▸ **Problem**: Set down all of the entries below exactly, and omit the pictures.
*** Data provided Section Begins ***
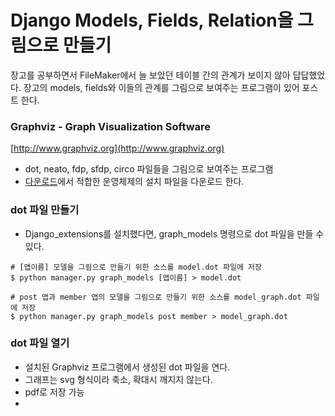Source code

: # Django Models, Fields, Relation을 그림으로 만들기

장고를 공부하면서 FileMaker에서 늘 보았던 테이블 간의 관계가 보이지 않아 답답했었다. 
장고의 models, fields와 이들의 관계를 그림으로 보여주는 프로그램이 있어 포스트 한다.

### Graphviz - Graph Visualization Software

[http://www.graphviz.org](http://www.graphviz.org)

- dot, neato, fdp, sfdp, circo 파일들을 그림으로 보여주는 프로그램
- [다운로드](http://www.graphviz.org/Download..php)에서 적합한 운영체제의 설치 파일을 다운로드 한다.


### dot 파일 만들기

- Django\_extensions를 설치했다면, graph\_models 명령으로 dot 파일을 만들 수 있다.

```
# [앱이름] 모델을 그림으로 만들기 위한 소스를 model.dot 파일에 저장
$ python manager.py graph_models [앱이름] > model.dot

# post 앱과 member 앱의 모델을 그림으로 만들기 위한 소스를 model_graph.dot 파일에 저장
$ python manager.py graph_models post member > model_graph.dot
```

### dot 파일 열기

- 설치된 Graphviz 프로그램에서 생성된 dot 파일을 연다.
- 그래프는 svg 형식이라 축소, 확대시 깨지지 않는다.
- pdf로 저장 가능
- 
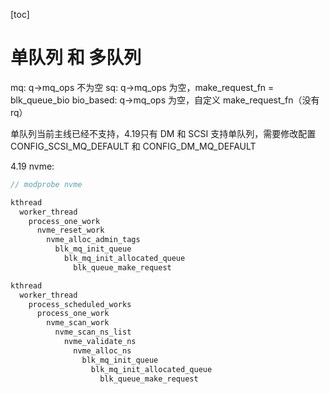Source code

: [toc]

# 单队列 和 多队列

mq: q->mq_ops 不为空
sq: q->mq_ops 为空，make_request_fn = blk_queue_bio
bio_based: q->mq_ops 为空，自定义 make_request_fn（没有rq）

单队列当前主线已经不支持，4.19只有 DM 和 SCSI 支持单队列，需要修改配置 CONFIG_SCSI_MQ_DEFAULT 和 CONFIG_DM_MQ_DEFAULT

4.19 nvme:
```c
// modprobe nvme

kthread
  worker_thread
    process_one_work
      nvme_reset_work
        nvme_alloc_admin_tags
          blk_mq_init_queue
            blk_mq_init_allocated_queue
              blk_queue_make_request

kthread
  worker_thread
    process_scheduled_works
      process_one_work
        nvme_scan_work
          nvme_scan_ns_list
            nvme_validate_ns
              nvme_alloc_ns
                blk_mq_init_queue
                  blk_mq_init_allocated_queue
                    blk_queue_make_request
```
*** Data provided Section Ends ***
▸ **Output for this exercise**:
Source code

: # Django Models, Fields, Relation을 그림으로 만들기

장고를 공부하면서 FileMaker에서 늘 보았던 테이블 간의 관계가 보이지 않아 답답했었다. 
장고의 models, fields와 이들의 관계를 그림으로 보여주는 프로그램이 있어 포스트 한다.

### Graphviz - Graph Visualization Software

[http://www.graphviz.org](http://www.graphviz.org)

- dot, neato, fdp, sfdp, circo 파일들을 그림으로 보여주는 프로그램
- [다운로드](http://www.graphviz.org/Download..php)에서 적합한 운영체제의 설치 파일을 다운로드 한다.


### dot 파일 만들기

- Django\_extensions를 설치했다면, graph\_models 명령으로 dot 파일을 만들 수 있다.

```
# [앱이름] 모델을 그림으로 만들기 위한 소스를 model.dot 파일에 저장
$ python manager.py graph_models [앱이름] > model.dot

# post 앱과 member 앱의 모델을 그림으로 만들기 위한 소스를 model_graph.dot 파일에 저장
$ python manager.py graph_models post member > model_graph.dot
```

### dot 파일 열기

- 설치된 Graphviz 프로그램에서 생성된 dot 파일을 연다.
- 그래프는 svg 형식이라 축소, 확대시 깨지지 않는다.
- pdf로 저장 가능
- 
Source code

: [toc]

# 单队列 和 多队列

mq: q->mq_ops 不为空
sq: q->mq_ops 为空，make_request_fn = blk_queue_bio
bio_based: q->mq_ops 为空，自定义 make_request_fn（没有rq）

单队列当前主线已经不支持，4.19只有 DM 和 SCSI 支持单队列，需要修改配置 CONFIG_SCSI_MQ_DEFAULT 和 CONFIG_DM_MQ_DEFAULT

4.19 nvme:
```c
// modprobe nvme

kthread
  worker_thread
    process_one_work
      nvme_reset_work
        nvme_alloc_admin_tags
          blk_mq_init_queue
            blk_mq_init_allocated_queue
              blk_queue_make_request

kthread
  worker_thread
    process_scheduled_works
      process_one_work
        nvme_scan_work
          nvme_scan_ns_list
            nvme_validate_ns
              nvme_alloc_ns
                blk_mq_init_queue
                  blk_mq_init_allocated_queue
                    blk_queue_make_request
```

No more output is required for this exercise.